Bugün vizyona girmesiyle birlikte Hobbit’e de veda ettik. Tek kitap olmasına karşın 3’leme olarak çekilen filmin son bölümü de bugün Türkiye’de vizyona girdi. Film Smaug’un Yalnız Dağdan çıkıp Esgaroth’a saldırmasıyla başlıyor. Sonrasında Thorin’in delirmesi ve büyük savaşa tanık oluyoruz.
Film Yüzüklerin Efendisi serisinden sonra istenen başarı ve beğeniyi toplayabilmiş değil fakat yine de güzel bitiriş olmuş. Çekimler, görsellik, sountracklar Yüzüklerin Efendisini andırsa da aynı tadı vermedi. Ayrıca diğer filmlere nazaran daha kısaydı. Kitabın aksine filmde daha fazla olay vardı. Karakter eklemeleri de vardı. (tauriel gibi.) Çok üstünde duramadıkları Legolas-Tauriel- Kili aşk üçgeni de eklenmişti. Filmin duygusal yönünü bu şekilde doldurmuşlar.
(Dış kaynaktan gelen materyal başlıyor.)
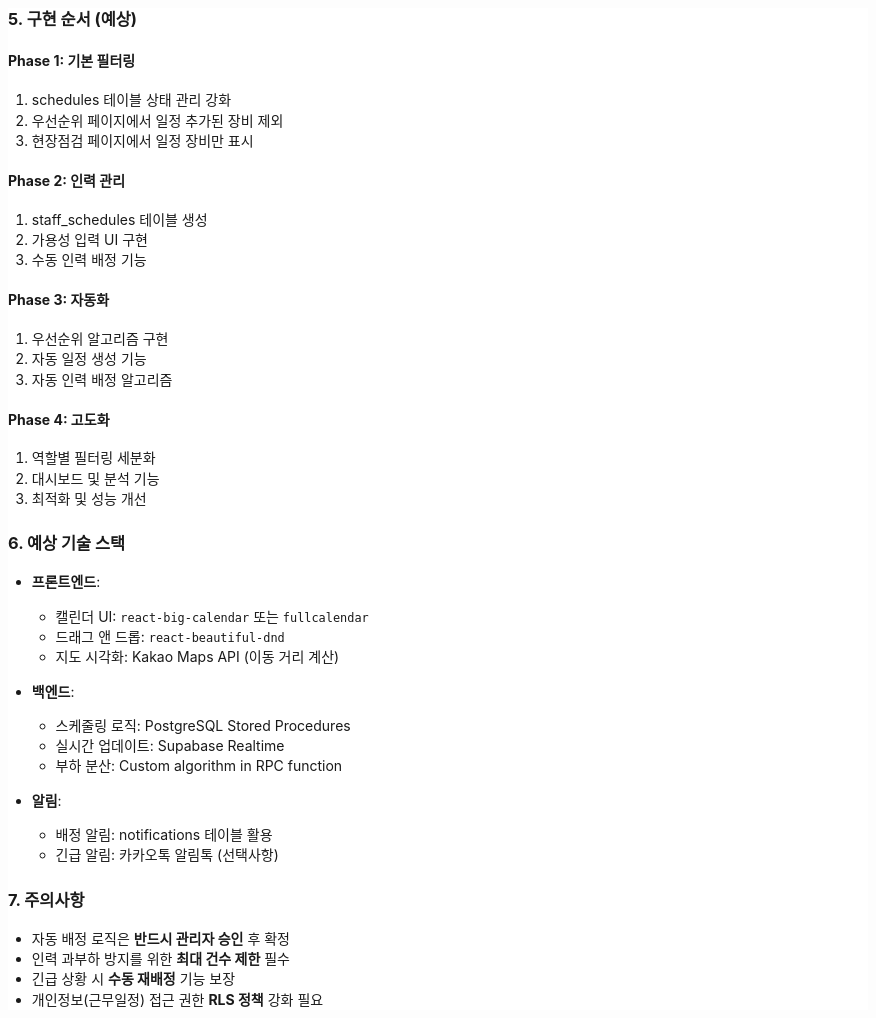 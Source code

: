### 5. 구현 순서 (예상)

#### Phase 1: 기본 필터링
1. schedules 테이블 상태 관리 강화
2. 우선순위 페이지에서 일정 추가된 장비 제외
3. 현장점검 페이지에서 일정 장비만 표시

#### Phase 2: 인력 관리
1. staff_schedules 테이블 생성
2. 가용성 입력 UI 구현
3. 수동 인력 배정 기능

#### Phase 3: 자동화
1. 우선순위 알고리즘 구현
2. 자동 일정 생성 기능
3. 자동 인력 배정 알고리즘

#### Phase 4: 고도화
1. 역할별 필터링 세분화
2. 대시보드 및 분석 기능
3. 최적화 및 성능 개선

### 6. 예상 기술 스택

- **프론트엔드**:
  - 캘린더 UI: `react-big-calendar` 또는 `fullcalendar`
  - 드래그 앤 드롭: `react-beautiful-dnd`
  - 지도 시각화: Kakao Maps API (이동 거리 계산)

- **백엔드**:
  - 스케줄링 로직: PostgreSQL Stored Procedures
  - 실시간 업데이트: Supabase Realtime
  - 부하 분산: Custom algorithm in RPC function

- **알림**:
  - 배정 알림: notifications 테이블 활용
  - 긴급 알림: 카카오톡 알림톡 (선택사항)

### 7. 주의사항

- 자동 배정 로직은 **반드시 관리자 승인** 후 확정
- 인력 과부하 방지를 위한 **최대 건수 제한** 필수
- 긴급 상황 시 **수동 재배정** 기능 보장
- 개인정보(근무일정) 접근 권한 **RLS 정책** 강화 필요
Filmde gidişata önemli katkıları olsa da kitapta yeri yoktu. 5 Ordular Savaşında insanlar, cüceler, elfler, orklar ve goblinler savaşıyor aslında ama goblinlerin savaşta yeri yoktu. (Bir ara 100’den az goblinin Thorin’e saldırması dışında.) Toprak yiyenler ise sadece bir kez gösterildi. Legolas savaşta etkin rol oynuyordu. Savaş sahneleri heyecan vericiydi ve estetik de katıyordu filme. Fakat bazı sahnelerde “yok artık!” dememek de imkansızdı.
Filmde en can alıcı sahneler Galadriel’in bulunduğu sahnelerdi. Cate Blanchett dışında kimse olmazdı sanırım o role. Tek kelimeyle muhteşemdi oyunculuğu. Thorin yani Richard Armitage da rol için biçilmiş kaftan olduğunu bir kez daha belli etti. Sırf bu iki oyunculuk için bile izlemeye değer bir film.
Serinin bitişi güzel oldu ve ilk üçlemede gördüğümüz pek çok şey hakkında fazladan bilgi sahibi olduk. Peter Jackson bir daha Tolkien uyarlaması yapar mı bilinmez ama eksilerine rağmen yine de görsel bir şölen sundu bize. İyi seyirler.